Background: Venous sinus disease must be excluded before diagnosing idiopathic intracranial hypertension but is found only rarely in typical cases. Magnetic resonance venography (MRV) is the technique of choice for investigating this, and provides images that are diagnostic and easy to interpret. However, recent work using more invasive techniques has documented pressure gradients and stenoses in the lateral venous sinuses in many cases of idiopathic intracranial hypertension.

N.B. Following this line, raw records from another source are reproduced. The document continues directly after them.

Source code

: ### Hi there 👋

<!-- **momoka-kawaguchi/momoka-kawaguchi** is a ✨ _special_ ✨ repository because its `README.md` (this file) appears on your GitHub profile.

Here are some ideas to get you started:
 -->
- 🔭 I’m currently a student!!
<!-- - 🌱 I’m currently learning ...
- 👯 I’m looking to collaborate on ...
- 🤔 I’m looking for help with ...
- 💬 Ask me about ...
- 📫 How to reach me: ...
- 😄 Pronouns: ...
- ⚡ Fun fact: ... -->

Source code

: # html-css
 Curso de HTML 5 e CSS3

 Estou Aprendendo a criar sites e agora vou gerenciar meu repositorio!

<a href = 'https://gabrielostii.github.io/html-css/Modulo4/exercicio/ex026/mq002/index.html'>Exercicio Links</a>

Objective: To examine the reason for this discrepancy and to establish whether there are characteristic appearances on MRV in idiopathic intracranial hypertension that are routinely overlooked in clinical practice.

Methods: MRVs from 20 patients with idiopathic intracranial hypertension were reviewed, unblinded, by two neuroradiologists, and their appearances rated for focal narrowings and signal gaps. A control group of 40 asymptomatic volunteers, matched for age and sex with the patient group, was recruited prospectively for MRV, and their scans rated in the same way.

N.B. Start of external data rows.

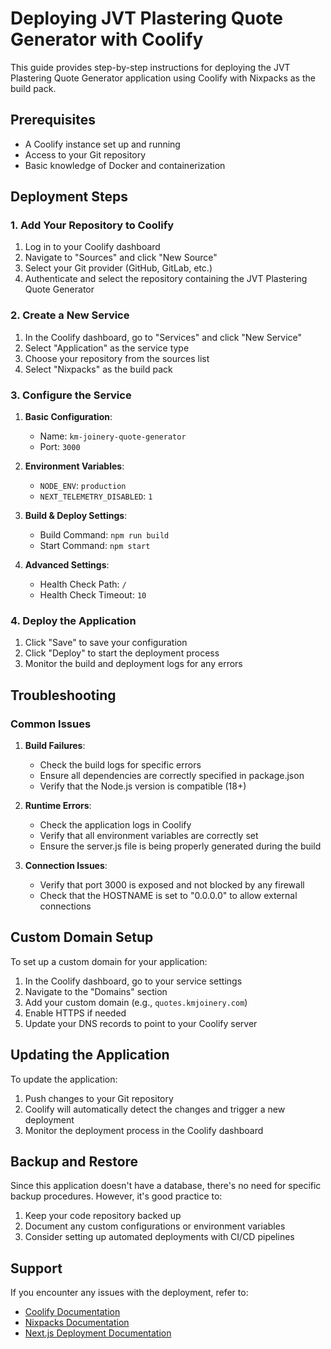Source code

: # Deploying JVT Plastering Quote Generator with Coolify

This guide provides step-by-step instructions for deploying the JVT Plastering Quote Generator application using Coolify with Nixpacks as the build pack.

## Prerequisites

- A Coolify instance set up and running
- Access to your Git repository
- Basic knowledge of Docker and containerization

## Deployment Steps

### 1. Add Your Repository to Coolify

1. Log in to your Coolify dashboard
2. Navigate to "Sources" and click "New Source"
3. Select your Git provider (GitHub, GitLab, etc.)
4. Authenticate and select the repository containing the JVT Plastering Quote Generator

### 2. Create a New Service

1. In the Coolify dashboard, go to "Services" and click "New Service"
2. Select "Application" as the service type
3. Choose your repository from the sources list
4. Select "Nixpacks" as the build pack

### 3. Configure the Service

1. **Basic Configuration**:
   - Name: `km-joinery-quote-generator`
   - Port: `3000`

2. **Environment Variables**:
   - `NODE_ENV`: `production`
   - `NEXT_TELEMETRY_DISABLED`: `1`

3. **Build & Deploy Settings**:
   - Build Command: `npm run build`
   - Start Command: `npm start`

4. **Advanced Settings**:
   - Health Check Path: `/`
   - Health Check Timeout: `10`

### 4. Deploy the Application

1. Click "Save" to save your configuration
2. Click "Deploy" to start the deployment process
3. Monitor the build and deployment logs for any errors

## Troubleshooting

### Common Issues

1. **Build Failures**:
   - Check the build logs for specific errors
   - Ensure all dependencies are correctly specified in package.json
   - Verify that the Node.js version is compatible (18+)

2. **Runtime Errors**:
   - Check the application logs in Coolify
   - Verify that all environment variables are correctly set
   - Ensure the server.js file is being properly generated during the build

3. **Connection Issues**:
   - Verify that port 3000 is exposed and not blocked by any firewall
   - Check that the HOSTNAME is set to "0.0.0.0" to allow external connections

## Custom Domain Setup

To set up a custom domain for your application:

1. In the Coolify dashboard, go to your service settings
2. Navigate to the "Domains" section
3. Add your custom domain (e.g., `quotes.kmjoinery.com`)
4. Enable HTTPS if needed
5. Update your DNS records to point to your Coolify server

## Updating the Application

To update the application:

1. Push changes to your Git repository
2. Coolify will automatically detect the changes and trigger a new deployment
3. Monitor the deployment process in the Coolify dashboard

## Backup and Restore

Since this application doesn't have a database, there's no need for specific backup procedures. However, it's good practice to:

1. Keep your code repository backed up
2. Document any custom configurations or environment variables
3. Consider setting up automated deployments with CI/CD pipelines

## Support

If you encounter any issues with the deployment, refer to:

- [Coolify Documentation](https://coolify.io/docs)
- [Nixpacks Documentation](https://nixpacks.com/docs)
- [Next.js Deployment Documentation](https://nextjs.org/docs/deployment)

Results: The lateral sinuses presented a range of appearances with quite different distributions in the two groups (p<0.001). Bilateral lateral sinus flow gaps were seen in 13 of 20 patients with idiopathic intracranial hypertension and in none of 40 controls.

Conclusions: A historical failure to use normal healthy controls to establish the boundaries between imaging artefact, normal anatomical variant, and disease means that the pathological significance of the different appearances of the lateral sinuses on MRV has not so far been appreciated.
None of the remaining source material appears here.